- **Data for this exercise**
=== Section Start ===

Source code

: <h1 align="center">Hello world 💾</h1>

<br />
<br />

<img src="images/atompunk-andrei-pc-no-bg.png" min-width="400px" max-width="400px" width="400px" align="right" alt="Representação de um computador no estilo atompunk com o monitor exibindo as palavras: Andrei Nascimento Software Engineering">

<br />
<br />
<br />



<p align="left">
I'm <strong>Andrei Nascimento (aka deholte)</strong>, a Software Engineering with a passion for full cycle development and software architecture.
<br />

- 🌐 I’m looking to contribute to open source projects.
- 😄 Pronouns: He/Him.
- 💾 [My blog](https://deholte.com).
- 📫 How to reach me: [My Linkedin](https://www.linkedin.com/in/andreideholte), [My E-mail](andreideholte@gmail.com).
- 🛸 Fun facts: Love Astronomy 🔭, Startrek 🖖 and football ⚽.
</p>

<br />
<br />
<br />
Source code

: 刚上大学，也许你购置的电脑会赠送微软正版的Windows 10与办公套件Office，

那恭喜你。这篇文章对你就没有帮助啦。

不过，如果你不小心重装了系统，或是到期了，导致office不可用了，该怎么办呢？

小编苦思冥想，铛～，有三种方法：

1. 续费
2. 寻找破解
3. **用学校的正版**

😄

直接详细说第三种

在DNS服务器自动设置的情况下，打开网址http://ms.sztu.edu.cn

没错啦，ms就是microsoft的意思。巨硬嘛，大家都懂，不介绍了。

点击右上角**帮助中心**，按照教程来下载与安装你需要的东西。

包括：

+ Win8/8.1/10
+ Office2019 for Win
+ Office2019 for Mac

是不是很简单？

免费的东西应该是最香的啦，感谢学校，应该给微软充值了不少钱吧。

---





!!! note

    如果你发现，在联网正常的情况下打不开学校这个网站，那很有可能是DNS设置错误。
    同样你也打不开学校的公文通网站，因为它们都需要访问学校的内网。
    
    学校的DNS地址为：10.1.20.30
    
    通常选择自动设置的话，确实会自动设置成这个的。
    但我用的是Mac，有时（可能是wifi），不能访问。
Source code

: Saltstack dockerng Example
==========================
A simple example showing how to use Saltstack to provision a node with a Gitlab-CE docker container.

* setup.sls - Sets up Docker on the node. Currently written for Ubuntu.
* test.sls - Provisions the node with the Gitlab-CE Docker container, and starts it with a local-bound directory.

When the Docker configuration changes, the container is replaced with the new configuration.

=== Section End ===

- **What is needed**
Your answer should be all of the records, transcribed exactly.

- **Response to the task**
Source code

: <h1 align="center">Hello world 💾</h1>

<br />
<br />

<img src="images/atompunk-andrei-pc-no-bg.png" min-width="400px" max-width="400px" width="400px" align="right" alt="Representação de um computador no estilo atompunk com o monitor exibindo as palavras: Andrei Nascimento Software Engineering">

<br />
<br />
<br />



<p align="left">
I'm <strong>Andrei Nascimento (aka deholte)</strong>, a Software Engineering with a passion for full cycle development and software architecture.
<br />

- 🌐 I’m looking to contribute to open source projects.
- 😄 Pronouns: He/Him.
- 💾 [My blog](https://deholte.com).
- 📫 How to reach me: [My Linkedin](https://www.linkedin.com/in/andreideholte), [My E-mail](andreideholte@gmail.com).
- 🛸 Fun facts: Love Astronomy 🔭, Startrek 🖖 and football ⚽.
</p>

<br />
<br />
<br />
Source code

: 刚上大学，也许你购置的电脑会赠送微软正版的Windows 10与办公套件Office，

那恭喜你。这篇文章对你就没有帮助啦。

不过，如果你不小心重装了系统，或是到期了，导致office不可用了，该怎么办呢？

小编苦思冥想，铛～，有三种方法：

1. 续费
2. 寻找破解
3. **用学校的正版**

😄

直接详细说第三种

在DNS服务器自动设置的情况下，打开网址http://ms.sztu.edu.cn

没错啦，ms就是microsoft的意思。巨硬嘛，大家都懂，不介绍了。

点击右上角**帮助中心**，按照教程来下载与安装你需要的东西。

包括：

+ Win8/8.1/10
+ Office2019 for Win
+ Office2019 for Mac

是不是很简单？

免费的东西应该是最香的啦，感谢学校，应该给微软充值了不少钱吧。

---





!!! note

    如果你发现，在联网正常的情况下打不开学校这个网站，那很有可能是DNS设置错误。
    同样你也打不开学校的公文通网站，因为它们都需要访问学校的内网。
    
    学校的DNS地址为：10.1.20.30
    
    通常选择自动设置的话，确实会自动设置成这个的。
    但我用的是Mac，有时（可能是wifi），不能访问。
Source code

: Saltstack dockerng Example
==========================
A simple example showing how to use Saltstack to provision a node with a Gitlab-CE docker container.

* setup.sls - Sets up Docker on the node. Currently written for Ubuntu.
* test.sls - Provisions the node with the Gitlab-CE Docker container, and starts it with a local-bound directory.

When the Docker configuration changes, the container is replaced with the new configuration.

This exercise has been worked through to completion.